Mike Windt (born May 29, 1986) is a former American football long snapper. He played college football at Cincinnati.

College career
Windt had an outstanding three-year career (2007–09) at the University of Cincinnati. Windt played well in 395 career snaps for the Bearcats.

Professional career

Cincinnati Bengals
After going undrafted in the 2010 NFL Draft, Windt signed with the Cincinnati Bengals as a rookie free agent on April 24, 2010, he was later cut before the regular season.
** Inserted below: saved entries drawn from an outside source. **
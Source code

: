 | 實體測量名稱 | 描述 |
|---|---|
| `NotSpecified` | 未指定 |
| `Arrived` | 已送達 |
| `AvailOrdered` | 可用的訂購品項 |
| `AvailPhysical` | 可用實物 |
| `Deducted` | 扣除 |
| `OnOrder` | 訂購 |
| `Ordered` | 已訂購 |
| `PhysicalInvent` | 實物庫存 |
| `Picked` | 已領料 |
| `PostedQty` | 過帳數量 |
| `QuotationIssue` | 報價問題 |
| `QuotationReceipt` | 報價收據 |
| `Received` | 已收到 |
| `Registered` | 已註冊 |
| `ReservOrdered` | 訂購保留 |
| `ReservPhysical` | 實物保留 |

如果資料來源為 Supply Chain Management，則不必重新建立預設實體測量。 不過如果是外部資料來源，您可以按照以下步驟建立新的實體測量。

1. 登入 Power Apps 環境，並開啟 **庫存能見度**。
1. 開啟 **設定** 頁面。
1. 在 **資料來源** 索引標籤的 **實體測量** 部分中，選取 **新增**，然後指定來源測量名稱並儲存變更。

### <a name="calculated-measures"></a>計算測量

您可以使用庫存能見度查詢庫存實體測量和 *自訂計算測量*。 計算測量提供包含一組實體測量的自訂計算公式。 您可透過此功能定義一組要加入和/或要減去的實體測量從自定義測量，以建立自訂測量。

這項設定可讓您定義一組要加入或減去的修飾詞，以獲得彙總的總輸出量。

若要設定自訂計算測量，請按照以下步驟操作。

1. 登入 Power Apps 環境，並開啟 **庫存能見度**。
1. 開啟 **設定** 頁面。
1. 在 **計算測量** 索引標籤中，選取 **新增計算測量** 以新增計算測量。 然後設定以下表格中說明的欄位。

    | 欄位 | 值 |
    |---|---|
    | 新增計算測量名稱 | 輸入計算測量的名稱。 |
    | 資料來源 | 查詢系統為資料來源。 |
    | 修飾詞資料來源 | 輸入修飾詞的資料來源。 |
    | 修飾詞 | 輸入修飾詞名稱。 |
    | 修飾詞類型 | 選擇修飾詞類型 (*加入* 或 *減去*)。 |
San Diego / Los Angeles Chargers
Windt was signed by the San Diego Chargers on October 13, 2010. Windt becomes the Chargers' long snapper in 2010. David Binn, James Dearth and Ryan Neill were all on Injured-Reserve and Ethan Albright snapped in the Chargers' last two games. Windt is arguably most famous for snapping the direct snap and participating in the blocking on the fake punt by Eric Weddle in the 2013 season finale that propelled the Chargers' winning drive that got the team into the 2013-14 postseason.

On March 8, 2017, Windt signed a four-year, $4.41 million contract extension with the Chargers.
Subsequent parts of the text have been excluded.